ClassCastException when have specify UDF
Describe the bug
I met this exception when my program have specify UDF
java.lang.ClassCastException: cannot assign instance of java.lang.invoke.SerializedLambda to field org.apache.spark.sql.catalyst.expressions.ScalaUDF.f of type scala.Function1 in instance of org.apache.spark.sql.catalyst.expressions.ScalaUDF
at java.io.ObjectStreamClass$FieldReflector.setObjFieldValues(ObjectStreamClass.java:2287)
at java.io.ObjectStreamClass.setObjFieldValues(ObjectStreamClass.java:1417)
at java.io.ObjectInputStream.defaultReadFields(ObjectInputStream.java:2293)
at java.io.ObjectInputStream.readSerialData(ObjectInputStream.java:2211)

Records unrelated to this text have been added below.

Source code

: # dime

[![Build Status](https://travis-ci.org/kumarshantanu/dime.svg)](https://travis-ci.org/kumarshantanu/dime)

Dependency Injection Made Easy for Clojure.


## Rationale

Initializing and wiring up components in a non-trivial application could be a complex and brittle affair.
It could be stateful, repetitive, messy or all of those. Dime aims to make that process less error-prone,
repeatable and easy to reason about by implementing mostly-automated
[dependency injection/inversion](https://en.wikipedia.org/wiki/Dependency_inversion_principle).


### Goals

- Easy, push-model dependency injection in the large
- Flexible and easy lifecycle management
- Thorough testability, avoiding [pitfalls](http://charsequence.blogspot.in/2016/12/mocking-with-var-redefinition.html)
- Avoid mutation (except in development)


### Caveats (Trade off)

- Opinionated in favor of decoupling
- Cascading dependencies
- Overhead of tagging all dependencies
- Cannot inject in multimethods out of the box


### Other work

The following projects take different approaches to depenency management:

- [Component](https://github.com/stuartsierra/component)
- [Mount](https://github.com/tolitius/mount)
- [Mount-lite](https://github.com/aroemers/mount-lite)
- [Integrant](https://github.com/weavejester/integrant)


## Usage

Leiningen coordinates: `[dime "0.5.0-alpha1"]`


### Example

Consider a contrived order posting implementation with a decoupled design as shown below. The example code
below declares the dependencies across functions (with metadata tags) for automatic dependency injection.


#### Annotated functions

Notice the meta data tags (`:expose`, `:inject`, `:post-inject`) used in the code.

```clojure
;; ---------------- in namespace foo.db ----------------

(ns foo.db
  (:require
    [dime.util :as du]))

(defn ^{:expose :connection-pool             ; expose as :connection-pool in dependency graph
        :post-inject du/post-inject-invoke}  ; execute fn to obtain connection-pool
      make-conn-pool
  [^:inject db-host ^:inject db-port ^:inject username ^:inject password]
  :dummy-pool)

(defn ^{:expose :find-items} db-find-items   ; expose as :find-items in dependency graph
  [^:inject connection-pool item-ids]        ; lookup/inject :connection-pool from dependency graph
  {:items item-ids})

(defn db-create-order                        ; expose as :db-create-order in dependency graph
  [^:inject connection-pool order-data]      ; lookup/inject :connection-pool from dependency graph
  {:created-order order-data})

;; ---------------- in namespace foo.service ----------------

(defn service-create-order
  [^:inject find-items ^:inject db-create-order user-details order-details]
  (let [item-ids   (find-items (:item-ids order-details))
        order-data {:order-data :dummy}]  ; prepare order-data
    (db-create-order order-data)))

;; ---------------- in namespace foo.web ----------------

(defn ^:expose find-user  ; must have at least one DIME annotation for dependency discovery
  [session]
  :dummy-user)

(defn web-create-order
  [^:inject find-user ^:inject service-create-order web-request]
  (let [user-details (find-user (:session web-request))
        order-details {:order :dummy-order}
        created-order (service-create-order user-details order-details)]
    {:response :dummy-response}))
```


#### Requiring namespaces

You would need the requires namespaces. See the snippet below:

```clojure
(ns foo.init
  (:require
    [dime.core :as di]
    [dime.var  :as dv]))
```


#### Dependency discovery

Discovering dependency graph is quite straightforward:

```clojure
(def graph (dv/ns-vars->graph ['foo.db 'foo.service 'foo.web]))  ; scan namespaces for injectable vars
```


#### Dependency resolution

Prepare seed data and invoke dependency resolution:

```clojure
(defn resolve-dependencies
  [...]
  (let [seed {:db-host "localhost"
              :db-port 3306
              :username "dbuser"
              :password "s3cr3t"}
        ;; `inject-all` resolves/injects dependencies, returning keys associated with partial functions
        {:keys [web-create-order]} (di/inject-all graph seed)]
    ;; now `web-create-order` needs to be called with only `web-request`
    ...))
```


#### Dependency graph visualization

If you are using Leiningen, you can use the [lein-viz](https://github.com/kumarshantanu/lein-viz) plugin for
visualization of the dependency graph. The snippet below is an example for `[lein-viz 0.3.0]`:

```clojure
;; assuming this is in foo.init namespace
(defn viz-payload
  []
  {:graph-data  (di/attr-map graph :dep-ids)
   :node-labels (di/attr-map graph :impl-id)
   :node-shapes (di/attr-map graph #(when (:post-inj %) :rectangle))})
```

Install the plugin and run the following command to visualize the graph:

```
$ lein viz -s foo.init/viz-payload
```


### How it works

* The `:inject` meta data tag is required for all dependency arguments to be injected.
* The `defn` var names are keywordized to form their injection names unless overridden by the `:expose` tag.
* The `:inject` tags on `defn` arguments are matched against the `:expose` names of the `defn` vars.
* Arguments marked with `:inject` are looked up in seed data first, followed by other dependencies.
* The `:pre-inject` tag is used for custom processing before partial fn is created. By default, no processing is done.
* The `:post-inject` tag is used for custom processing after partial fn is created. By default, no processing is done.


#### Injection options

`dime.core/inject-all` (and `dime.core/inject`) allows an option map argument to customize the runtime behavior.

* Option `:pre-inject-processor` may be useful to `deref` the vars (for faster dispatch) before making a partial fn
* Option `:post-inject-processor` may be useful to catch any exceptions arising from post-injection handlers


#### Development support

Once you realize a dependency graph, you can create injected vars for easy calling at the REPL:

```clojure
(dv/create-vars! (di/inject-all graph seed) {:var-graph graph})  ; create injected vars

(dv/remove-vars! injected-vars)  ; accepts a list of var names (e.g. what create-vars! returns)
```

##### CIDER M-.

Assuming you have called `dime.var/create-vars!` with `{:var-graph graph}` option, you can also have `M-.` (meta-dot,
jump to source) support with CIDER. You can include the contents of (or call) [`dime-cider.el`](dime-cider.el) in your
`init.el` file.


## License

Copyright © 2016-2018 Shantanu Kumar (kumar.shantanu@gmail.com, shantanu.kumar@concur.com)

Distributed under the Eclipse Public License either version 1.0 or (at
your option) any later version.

at java.io.ObjectInputStream.readOrdinaryObject(ObjectInputStream.java:2069)
at java.io.ObjectInputStream.readObject0(ObjectInputStream.java:1573)
at java.io.ObjectInputStream.readObject(ObjectInputStream.java:431)
at org.apache.spark.sql.blaze.NativeConverters$.$anonfun$deserializeExpression$4(NativeConverters.scala:1095)
at org.apache.spark.util.Utils$.tryWithResource(Utils.scala:2764)
at org.apache.spark.sql.blaze.NativeConverters$.$anonfun$deserializeExpression$2(NativeConverters.scala:1094)
at org.apache.spark.util.Utils$.tryWithResource(Utils.scala:2764)
at org.apache.spark.sql.blaze.NativeConverters$.deserializeExpression(NativeConverters.scala:1093)
at org.apache.spark.sql.blaze.SparkUDFWrapperContext.
To Reproduce Steps to reproduce the behavior:
- refer delta 2.3.0
- use delta format to load data, delta is base on parquet
Expected behavior
it should works whatever UDF
Desktop (please complete the following information):
- OS: Centos7
- Version compile base on latest code
I found that SparkUDFWrapper comes from Project, so that it worked when I closed convert Project by set parameter spark.blaze.enable.project=false
21/01/2024 21:38:12 [INFO] Blaze - execution plan: ShuffleWriterExec: partitioning=Hash([ScalarFunctionExpr { fun: "<FUNC>", name: "Coalesce", args: [Column { name: "#187", index: 15 }, Column { name: "#203", index: 16 }], return_type: Utf8 }], 50) ProjectExec [#152@0 AS #152, (#153@1).[0] AS #299, (#153@1).[1] AS #300, (#153@1).[2] AS #301, (#153@1).[3] AS #302, (#153@1).[4] AS #303, (#153@1).[6] AS #304, (#153@1).[7] AS #305, #154@2 AS #154, #155@3 AS #155, #156@4 AS #156, #157@5 AS #157, #158@6 AS #158, #166@7 AS #166, (#153@1).[5] AS #176, CASE WHEN (#153@1).[0] IS NOT NULL THEN SparkUDFWrapper END AS #187, CASE WHEN (#154@2).[0] IS NOT NULL THEN SparkUDFWrapper END AS #203] ProjectExec [#152@0 AS #152, #153@1 AS #153, #154@2 AS #154, #155@3 AS #155, #156@4 AS #156, #157@5 AS #157, #158@6 AS #158, SparkUDFWrapper AS #166] FFIReader
SparkUDFWrapperContext is constructed from executor side (through native code and jni). it deserializes the UDF expression which is serialized in driver side. the exception happens in deserialization.
the expression should have implemented Serializable but i have no idea why it deserialized with exceptions.